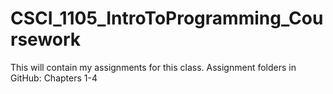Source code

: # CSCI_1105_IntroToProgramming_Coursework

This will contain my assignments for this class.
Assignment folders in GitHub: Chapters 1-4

==

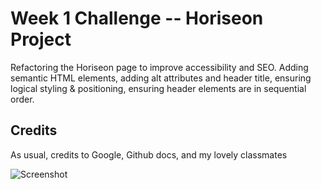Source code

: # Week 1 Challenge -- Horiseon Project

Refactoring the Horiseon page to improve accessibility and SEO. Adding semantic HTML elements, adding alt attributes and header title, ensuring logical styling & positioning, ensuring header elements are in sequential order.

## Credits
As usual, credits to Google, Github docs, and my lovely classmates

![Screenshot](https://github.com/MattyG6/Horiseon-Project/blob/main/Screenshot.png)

---

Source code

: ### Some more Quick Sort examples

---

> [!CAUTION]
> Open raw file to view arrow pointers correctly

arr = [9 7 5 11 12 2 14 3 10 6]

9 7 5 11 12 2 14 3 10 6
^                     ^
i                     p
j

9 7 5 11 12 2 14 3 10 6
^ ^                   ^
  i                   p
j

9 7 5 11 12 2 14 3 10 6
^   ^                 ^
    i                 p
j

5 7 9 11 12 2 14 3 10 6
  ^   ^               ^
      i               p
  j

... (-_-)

_ASSIGNED TASK_. Among the lines above, the ones holding the word "Project" must be counted; only that count is to be given.

_FINISHED EXERCISE_. 2